**What the task asks:**
Up to and including the line with "NOTE: If we", restate every line of the records below word for word, from the first line on, leaving out the pictures.
===== Records provided
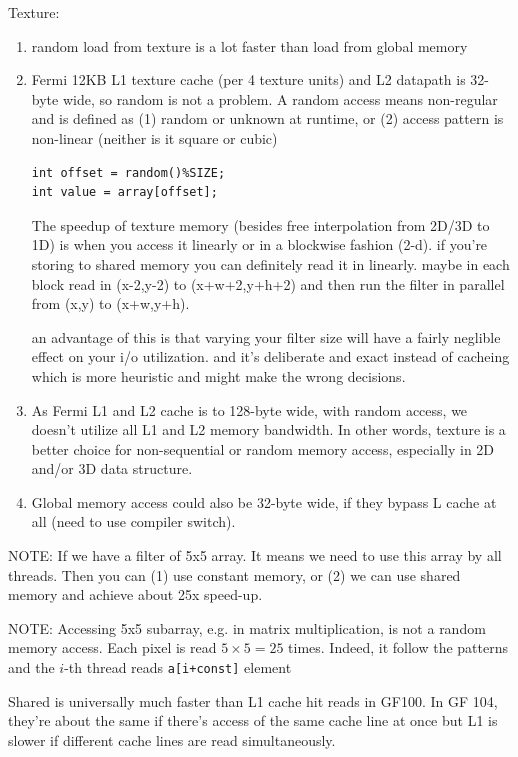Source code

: Texture:
\begin{enumerate}
\item random load from texture is a lot faster than load from global
  memory 

\item Fermi 12KB L1 texture cache (per 4 texture units) and L2 datapath is
32-byte wide, so random is not a problem. A random access means non-regular and is
  defined as (1) random or unknown at runtime, or (2) access pattern
  is non-linear (neither is it square or cubic)
\begin{lstlisting}
int offset = random()%SIZE;
int value = array[offset];
\end{lstlisting}
  The speedup of texture memory (besides free interpolation from 2D/3D
  to 1D) is when you access it linearly or in a blockwise fashion
  (2-d). if you're storing to shared memory you can definitely read it
  in linearly. maybe in each block read in (x-2,y-2) to (x+w+2,y+h+2)
  and then run the filter in parallel from (x,y) to (x+w,y+h).

  an advantage of this is that varying your filter size will have a
  fairly neglible effect on your i/o utilization. and it's deliberate
  and exact instead of cacheing which is more heuristic and might make
  the wrong decisions.


\item As Fermi L1 and L2 cache is to 128-byte wide, with random
  access, we doesn't utilize all L1 and L2 memory bandwidth. In other
  words, texture is a better choice for non-sequential or random
  memory access, especially in 2D and/or 3D data structure.

\item Global memory access could also be 32-byte wide, if they bypass
  L cache at all (need to use compiler switch). 
\end{enumerate}

NOTE: If we have a filter of 5x5 array. It means we need to use this
array by all threads. Then you can (1) use constant memory, or (2) we
can use shared memory and achieve about 25x speed-up. 


NOTE: Accessing 5x5 subarray, e.g. in matrix multiplication, is not a
random memory access. Each pixel is read $5\times 5 = 25$ times.
Indeed, it follow the patterns and the $i$-th thread reads
\verb!a[i+const]!  element


Shared is universally much faster than L1 cache hit reads in GF100. In
GF 104, they're about the same if there's access of the same cache
line at once but L1 is slower if different cache lines are read
simultaneously.


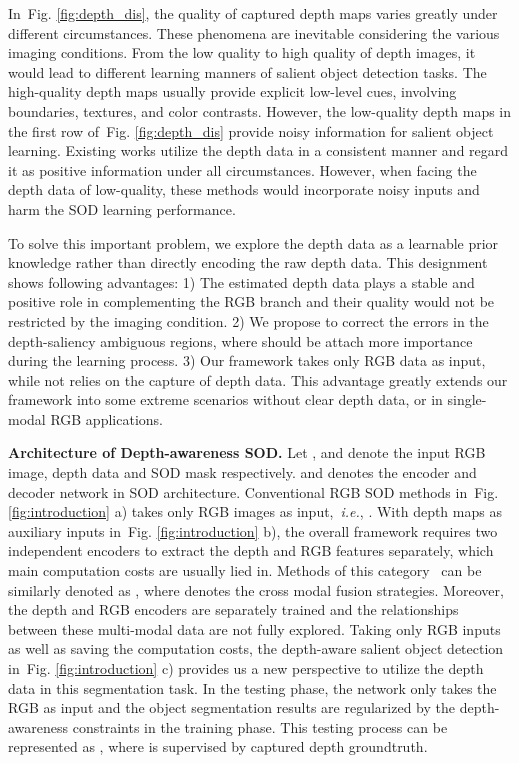 \documentclass[journal]{IEEEtran}
\def\ie{{\em i.e.}}
\newcommand{\figref}[1]{Fig. \ref{#1}}
\begin{document}
In~\figref{fig:depth_dis}, the quality of captured depth maps varies greatly under different circumstances. These phenomena are inevitable considering the various imaging conditions. From the low quality to high quality of depth images, it would lead to different learning manners of salient object detection tasks. The high-quality depth maps usually provide explicit low-level cues, involving boundaries, textures, and color contrasts. However, the low-quality depth maps in the first row of~\figref{fig:depth_dis} provide noisy information for salient object learning. Existing works utilize the depth data in a consistent manner and regard it as positive information under all circumstances. However, when facing the depth data of low-quality, these methods would incorporate noisy inputs and harm the SOD learning performance.

To solve this important problem, we explore the depth data as a learnable prior knowledge rather than directly encoding the raw depth data. This designment shows following advantages:
 1) The estimated depth data plays a stable and positive role in complementing the RGB branch and their quality would not be restricted by the imaging condition.
2) We propose to correct the errors in the depth-saliency ambiguous regions, where should be attach more importance during the learning process.
3) Our framework takes only RGB data as input, while not relies on the capture of depth data. This advantage greatly extends our framework into some extreme scenarios without clear depth data, or in single-modal RGB applications.


\textbf{Architecture of Depth-awareness SOD.} Let ,  and  denote the input RGB image, depth data and SOD mask respectively.  and  denotes the encoder and decoder network in SOD architecture.  Conventional RGB SOD methods in~\figref{fig:introduction} a) takes only RGB images as input,~\ie, . With depth maps as auxiliary inputs in~\figref{fig:introduction} b), the overall framework requires two independent encoders to extract the depth and RGB features separately, which main computation costs are usually lied in. Methods of this category~\cite{fan2020bbs,liu2020learning} can be similarly denoted as , where  denotes the cross modal fusion strategies.
Moreover, the depth and RGB encoders are separately trained and the relationships between these multi-modal data are not fully explored.
Taking only RGB inputs as well as saving the computation costs, the depth-aware salient object detection in~\figref{fig:introduction} c) provides us a new perspective to utilize the depth data in this segmentation task. In the testing phase, the network only takes the RGB as input and the object segmentation results are regularized by the depth-awareness constraints in the training phase. This testing process can be represented as , where  is supervised by captured depth groundtruth.
\end{document}
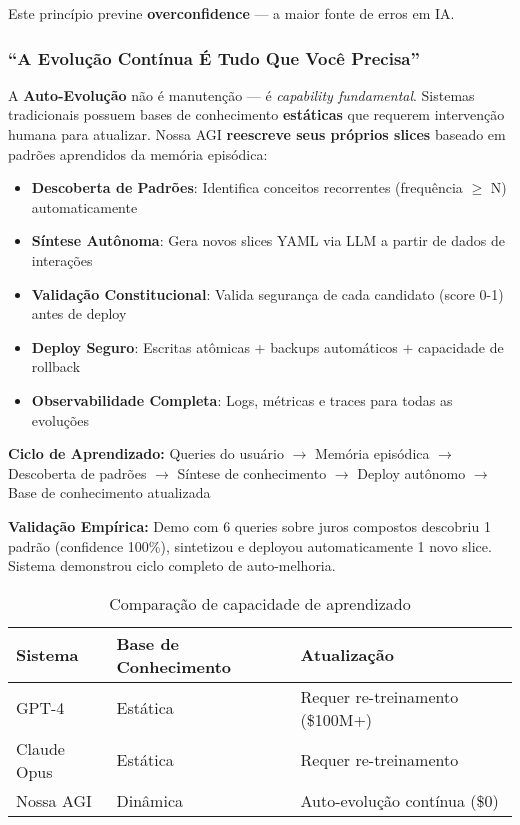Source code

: \documentclass[11pt]{article}
\begin{document}
Este princípio previne \textbf{overconfidence} --- a maior fonte de erros em IA.

\subsubsection{``A Evolução Contínua É Tudo Que Você Precisa''}

A \textbf{Auto-Evolução} não é manutenção --- é \textit{capability fundamental}. Sistemas tradicionais possuem bases de conhecimento \textbf{estáticas} que requerem intervenção humana para atualizar. Nossa AGI \textbf{reescreve seus próprios slices} baseado em padrões aprendidos da memória episódica:

\begin{itemize}
    \item \textbf{Descoberta de Padrões}: Identifica conceitos recorrentes (frequência $\geq$ N) automaticamente
    \item \textbf{Síntese Autônoma}: Gera novos slices YAML via LLM a partir de dados de interações
    \item \textbf{Validação Constitucional}: Valida segurança de cada candidato (score 0-1) antes de deploy
    \item \textbf{Deploy Seguro}: Escritas atômicas + backups automáticos + capacidade de rollback
    \item \textbf{Observabilidade Completa}: Logs, métricas e traces para todas as evoluções
\end{itemize}

\textbf{Ciclo de Aprendizado:} Queries do usuário $\rightarrow$ Memória episódica $\rightarrow$ Descoberta de padrões $\rightarrow$ Síntese de conhecimento $\rightarrow$ Deploy autônomo $\rightarrow$ Base de conhecimento atualizada

\textbf{Validação Empírica:} Demo com 6 queries sobre juros compostos descobriu 1 padrão (confidence 100\%), sintetizou e deployou automaticamente 1 novo slice. Sistema demonstrou ciclo completo de auto-melhoria.

\begin{table}[H]
\centering
\begin{tabular}{@{}lll@{}}
\toprule
\textbf{Sistema} & \textbf{Base de Conhecimento} & \textbf{Atualização} \\ \midrule
GPT-4 & Estática & Requer re-treinamento (\$100M+) \\
Claude Opus & Estática & Requer re-treinamento \\
Nossa AGI & Dinâmica & Auto-evolução contínua (\$0) \\ \bottomrule
\end{tabular}
\caption{Comparação de capacidade de aprendizado}
\end{table}
\end{document}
==========
**Result of the task:**
Source code

: Texture:
\begin{enumerate}
\item random load from texture is a lot faster than load from global
  memory 

\item Fermi 12KB L1 texture cache (per 4 texture units) and L2 datapath is
32-byte wide, so random is not a problem. A random access means non-regular and is
  defined as (1) random or unknown at runtime, or (2) access pattern
  is non-linear (neither is it square or cubic)
\begin{lstlisting}
int offset = random()%SIZE;
int value = array[offset];
\end{lstlisting}
  The speedup of texture memory (besides free interpolation from 2D/3D
  to 1D) is when you access it linearly or in a blockwise fashion
  (2-d). if you're storing to shared memory you can definitely read it
  in linearly. maybe in each block read in (x-2,y-2) to (x+w+2,y+h+2)
  and then run the filter in parallel from (x,y) to (x+w,y+h).

  an advantage of this is that varying your filter size will have a
  fairly neglible effect on your i/o utilization. and it's deliberate
  and exact instead of cacheing which is more heuristic and might make
  the wrong decisions.


\item As Fermi L1 and L2 cache is to 128-byte wide, with random
  access, we doesn't utilize all L1 and L2 memory bandwidth. In other
  words, texture is a better choice for non-sequential or random
  memory access, especially in 2D and/or 3D data structure.

\item Global memory access could also be 32-byte wide, if they bypass
  L cache at all (need to use compiler switch). 
\end{enumerate}

NOTE: If we have a filter of 5x5 array. It means we need to use this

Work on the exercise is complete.